The RackGenerator creates objects only for its target rack. Existing devices, links, and IPs in other racks are not modified. Triggers fire only on updates to existing objects, not on new object creation — which is why the RackGenerator is run manually here.

  1. Open a new proposed change for the newly created branch

The proposed change shows a diff of every object the Generator created — devices, IP allocations, links.
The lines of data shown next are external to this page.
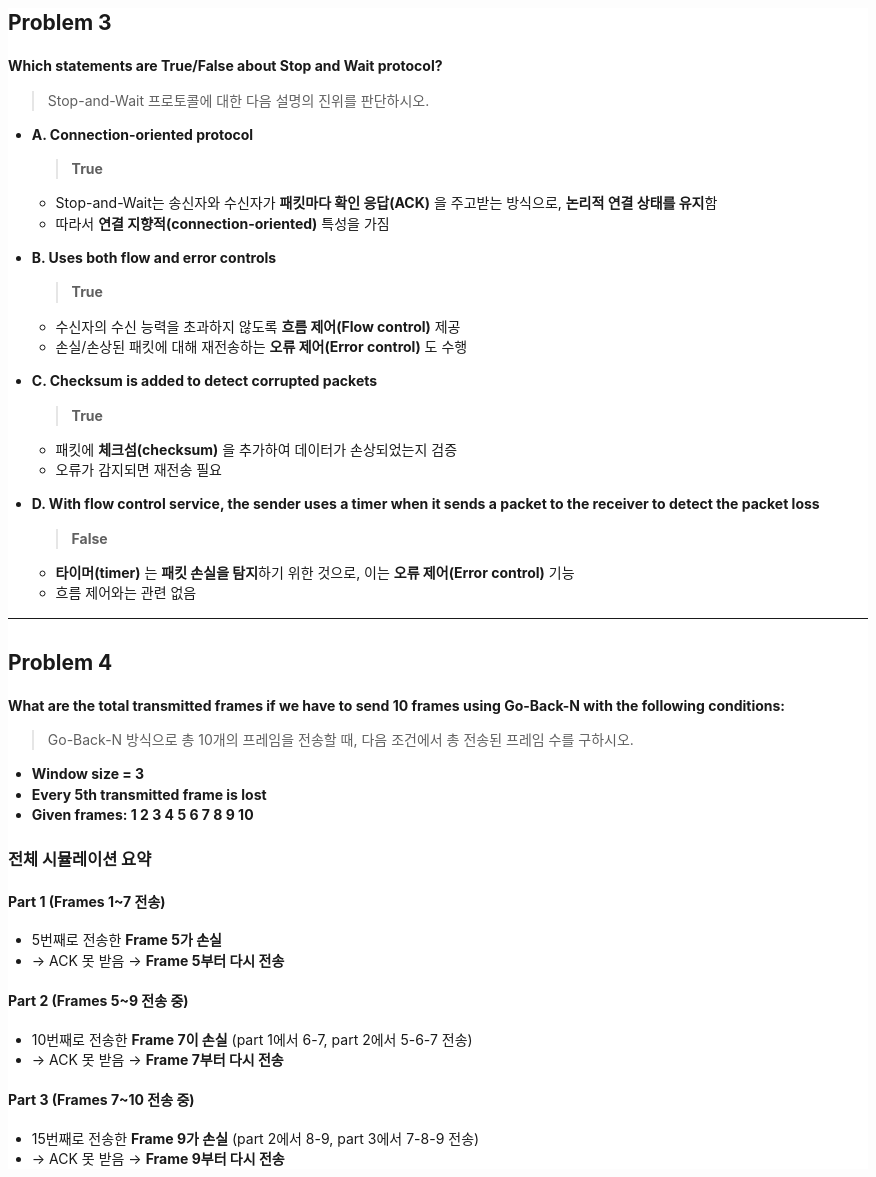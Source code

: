 ## Problem 3

**Which statements are True/False about Stop and Wait protocol?**  
> Stop-and-Wait 프로토콜에 대한 다음 설명의 진위를 판단하시오.


- **A. Connection-oriented protocol**  
  > **True**  
  - Stop-and-Wait는 송신자와 수신자가 **패킷마다 확인 응답(ACK)** 을 주고받는 방식으로, **논리적 연결 상태를 유지**함  
  - 따라서 **연결 지향적(connection-oriented)** 특성을 가짐

- **B. Uses both flow and error controls**  
  > **True**  
  - 수신자의 수신 능력을 초과하지 않도록 **흐름 제어(Flow control)** 제공  
  - 손실/손상된 패킷에 대해 재전송하는 **오류 제어(Error control)** 도 수행

- **C. Checksum is added to detect corrupted packets**  
  > **True**  
  - 패킷에 **체크섬(checksum)** 을 추가하여 데이터가 손상되었는지 검증  
  - 오류가 감지되면 재전송 필요

- **D. With flow control service, the sender uses a timer when it sends a packet to the receiver to detect the packet loss**  
  > **False**  
  - **타이머(timer)** 는 **패킷 손실을 탐지**하기 위한 것으로, 이는 **오류 제어(Error control)** 기능  
  - 흐름 제어와는 관련 없음

---

## Problem 4

**What are the total transmitted frames if we have to send 10 frames using Go-Back-N with the following conditions:**  
> Go-Back-N 방식으로 총 10개의 프레임을 전송할 때, 다음 조건에서 총 전송된 프레임 수를 구하시오.

- **Window size = 3**
- **Every 5th transmitted frame is lost**
- **Given frames: 1 2 3 4 5 6 7 8 9 10**


### 전체 시뮬레이션 요약

#### Part 1 (Frames 1~7 전송)

- 5번째로 전송한 **Frame 5가 손실**
- → ACK 못 받음 → **Frame 5부터 다시 전송**

#### Part 2 (Frames 5~9 전송 중)

- 10번째로 전송한 **Frame 7이 손실** (part 1에서 6-7, part 2에서 5-6-7 전송)
- → ACK 못 받음 → **Frame 7부터 다시 전송**

#### Part 3 (Frames 7~10 전송 중)

- 15번째로 전송한 **Frame 9가 손실** (part 2에서 8-9, part 3에서 7-8-9 전송)
- → ACK 못 받음 → **Frame 9부터 다시 전송**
Creating the proposed change also triggers Infrahub's CI pipeline, which runs the Transforms and artifact definitions registered from the repository. Once the pipeline completes, the following artifacts are available:

  • Startup configuration — new startup configurations for the 2 rack leaf switches, updated startup configurations for the pod spine switches
  • Cabling plan — an updated cabling plan for the whole fabric

Browse the generated artifacts from the proposed change view or from individual device and fabric objects.

On the proposed change overview tab, click the Merge button to merge the changes into the main branch.

What to take away

Key concepts demonstrated

  • Design-driven automation — you defined topology, device counts, and IP ranges; Generators produced 25 devices with full connectivity and addressing
  • Modular Generators — a single fabric-level action built the entire data center through checksum-triggered execution across layers
  • Hierarchical IP delegation — the supernet was carved automatically through fabric, pod, and rack levels via Resource Manager
  • Proposed change review — a diff of every generated object, with CI-triggered artifact generation (startup configs, cabling plans)
  • Day-two change support — adding a rack produced only new objects with no rebuild of existing infrastructure
  • Branch-based workflow — all changes happened on a branch, reviewable and mergeable through Infrahub's standard workflow

Next steps

Beyond AI data centers

The modular Generator pattern demonstrated here — hierarchical Generators connected by checksum triggers — applies to any standardized, layered infrastructure: edge deployments, service provider networks, enterprise campuses. The Fabric → Pod → Rack hierarchy is illustrative, not prescriptive.